Chief minister Mayawati's mentor, the late Kanshi Ram, had described Uttar Pradesh as the laboratory of the Bahujan Samaj Party. And in 2007, the lab had churned out a caste formula that had given her an absolute majority.

Nearly five years later, amid speculation that 2012 assembly elections may give a fractured verdict, the Bahujan Samaj Party has once again raised the slogan, 'Tilak Lagao Haathi Par, Baki Sab Baisakhi Par' and 'Brahmin Shankh Bajayega, Haathi Barta Jaayega.'

And not lagging behind are other political parties. Instead, there is a scramble for Brahmin votes, which constitute 5% of the vote bank.

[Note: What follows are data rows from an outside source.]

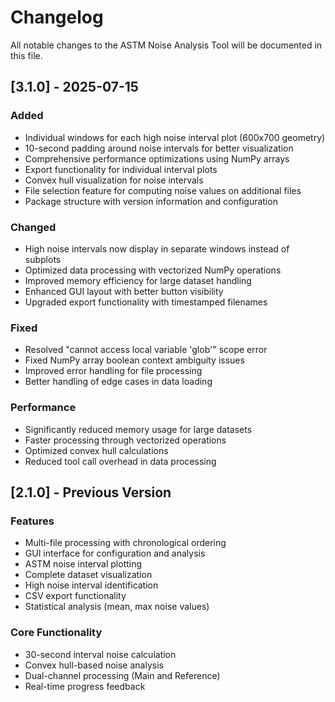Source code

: # Changelog

All notable changes to the ASTM Noise Analysis Tool will be documented in this file.

## [3.1.0] - 2025-07-15

### Added
- Individual windows for each high noise interval plot (600x700 geometry)
- 10-second padding around noise intervals for better visualization
- Comprehensive performance optimizations using NumPy arrays
- Export functionality for individual interval plots
- Convex hull visualization for noise intervals
- File selection feature for computing noise values on additional files
- Package structure with version information and configuration

### Changed
- High noise intervals now display in separate windows instead of subplots
- Optimized data processing with vectorized NumPy operations
- Improved memory efficiency for large dataset handling
- Enhanced GUI layout with better button visibility
- Upgraded export functionality with timestamped filenames

### Fixed
- Resolved "cannot access local variable 'glob'" scope error
- Fixed NumPy array boolean context ambiguity issues
- Improved error handling for file processing
- Better handling of edge cases in data loading

### Performance
- Significantly reduced memory usage for large datasets
- Faster processing through vectorized operations
- Optimized convex hull calculations
- Reduced tool call overhead in data processing

## [2.1.0] - Previous Version

### Features
- Multi-file processing with chronological ordering
- GUI interface for configuration and analysis
- ASTM noise interval plotting
- Complete dataset visualization
- High noise interval identification
- CSV export functionality
- Statistical analysis (mean, max noise values)

### Core Functionality
- 30-second interval noise calculation
- Convex hull-based noise analysis
- Dual-channel processing (Main and Reference)
- Real-time progress feedback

Harvansh Dixit, principal of the Maharaja Harish Chandra Post-Graduate Institute, Moradabad, explains: "Brahmins have traditionally played an important role as opinion makers across the country. Temperamentally they don't vote en bloc. And now all political parties are trying to woo (them) as a vacuum has been left after former prime minister Atal Bihari Vajpayee (retired) from active politics."

While the Congress is trying to reconstruct its Dalit-Brahmin-Muslim votebank, the BJP feels it's time it lured back the upper-caste and most-backward-caste votes under the leadership of Rajnath Singh, a Rajput, who has always advocated quota within the OBC quota for the most backward castes, Kalraj Mishra, a Brahmin, and Uma Bharti, a Lodh.

For Mayawati, Brahmins are her main hope because she has no strong claim to either the Rajput or the OBC vote. The Muslims too are inclined towards the Congress and SP.

The CM is hoping that the Brahmins will not desert her. "We have punctured the opposition's propaganda that we are a Dalit-based party by giving due representation to the Brahmins in the council of ministers as well as the bureaucrats in postings."

She has now played the quota card by demanding reservation for the upper-caste poor.